Positive aspects of “free money” for innovation:
Increases VC investments in new firms with new products ( this aspect is criticized by the malinvestment theory / economists above)
Increases patenting, mostly in some so called “important” sectors (others would argue that innovation continues regardless of whether captial is available to spend on patents)
Increases demand including for new / untried products, thus, providing a market for innovation
Lowers the cost of capital for capital intensive businesses that are foundational to innovation (e.g., manufacturing, testing facilities, energy, mining, etc.)
Negative aspects of “free money” for innovation:
Not a targeted policy, but rather a blunt instrument that has other negative side effects (e.g., saving weak firms that do not innovate, creating bubbles)
Increase the demand for junk products that do not represent innovation
Reduce the value of economic viability signals that firms can use to guage new products
These aspects are mostly short term and not all covered in the paper, but quite apparent to anyone in the innovation space. The paper also argues that short term effects of high interest rates (reducing the positives above) can turn into long term effects where innovation is reduced long term. For example, when VC investment decreases 25% due to higher interest rates, some important technologies can be starved of needed dollars and go bust. The progress made by a terminated start up may continue if it is acquired or simply disappear. The paper argues that stabilizing money flows to innovation is important for these long-term reasons, even if monetary policy isn’t the best instrument. I worry about any artificial stabilization even for innovation for the same reason that Schumpeter worried about financial “stabilization” - stabilizing almost always allows weak / hopeless firms to continue.
While the paper fairly presents some of the various trade offs of free money for innovation, it misses (likely intentionally) the major negative aspects that low interest rates (ZIRP) can have on innovation by inflating asset prices. The Federal Reserve doesn’t like to talk about how it’s monetary policy inflates assets for the wealthy while not contributing to real economic growth. In other words, when money is free, non-productive businesses consume far more materials and labor than when money is not free (e.g., crypto using energy supplies). Inflating asset prices, especially home prices, industrial equipment, raw materials, and energy, makes working in the real economy far harder than in the fake economy. In the short term, this difficulty to grow a productive company vs a non-productive company leads to malinvestment. Long term, the assets remain inflated (without a serious re-pricing event) especially with stabilizing monetary policy and so the productive economy becomes uncompetitive. Long term, then, firms invest in financialization rather than hard R&D, which is readily apparent from long term R&D spend graphs for the U.S.
So to build out the negative long term effects on R&D from low interest rates and high asset prices, which the paper ignores, see below:
higher home prices drive higher labor prices, which makes productive business such as manufacturing less competitive, which makes R&D directed towards manufactured products less attractive (yes even if you manufacture elsewhere)

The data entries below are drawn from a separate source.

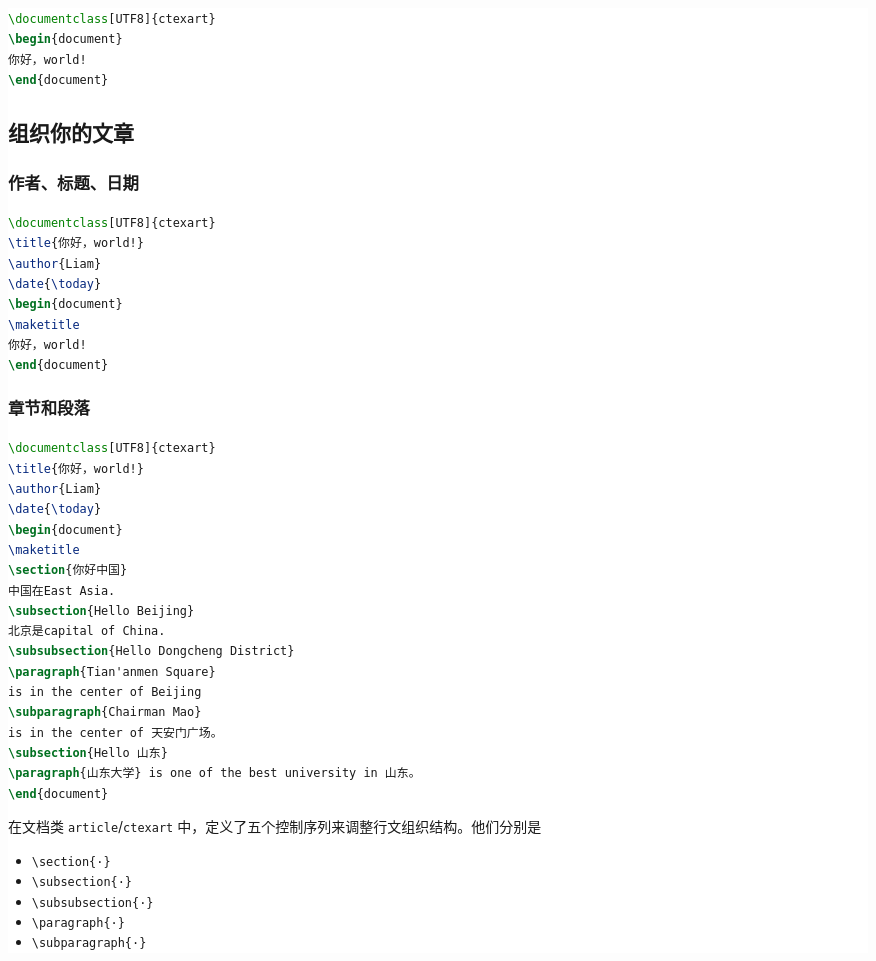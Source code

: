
 ```latex
\documentclass[UTF8]{ctexart}
\begin{document}
你好，world!
\end{document}
```

## 组织你的文章

### 作者、标题、日期

```latex
\documentclass[UTF8]{ctexart}
\title{你好，world!}
\author{Liam}
\date{\today}
\begin{document}
\maketitle
你好，world!
\end{document}
```

### 章节和段落

```latex
\documentclass[UTF8]{ctexart}
\title{你好，world!}
\author{Liam}
\date{\today}
\begin{document}
\maketitle
\section{你好中国}
中国在East Asia.
\subsection{Hello Beijing}
北京是capital of China.
\subsubsection{Hello Dongcheng District}
\paragraph{Tian'anmen Square}
is in the center of Beijing
\subparagraph{Chairman Mao}
is in the center of 天安门广场。
\subsection{Hello 山东}
\paragraph{山东大学} is one of the best university in 山东。
\end{document}
```

在文档类 `article`/`ctexart` 中，定义了五个控制序列来调整行文组织结构。他们分别是

- `\section{·}`
- `\subsection{·}`
- `\subsubsection{·}`
- `\paragraph{·}`
- `\subparagraph{·}`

higher tooling costs due to higher input costs due to demand from unproductive firms makes R&D directed towards capital intensive industry less attractive
high development costs (land prices, permits, construction labor) anywhere near a city with a sizeable skilled labor market makes manufacturing less competitive.
corporations needing to compete in short-term bubble markets against competitors that raise stock prices via financialization (stock buy backs funded by cheap debt) means less long term investment in real internal investment (e.g., in PPE).
energy prices force productive economy to compete with bubble economy, which short-term it cannot.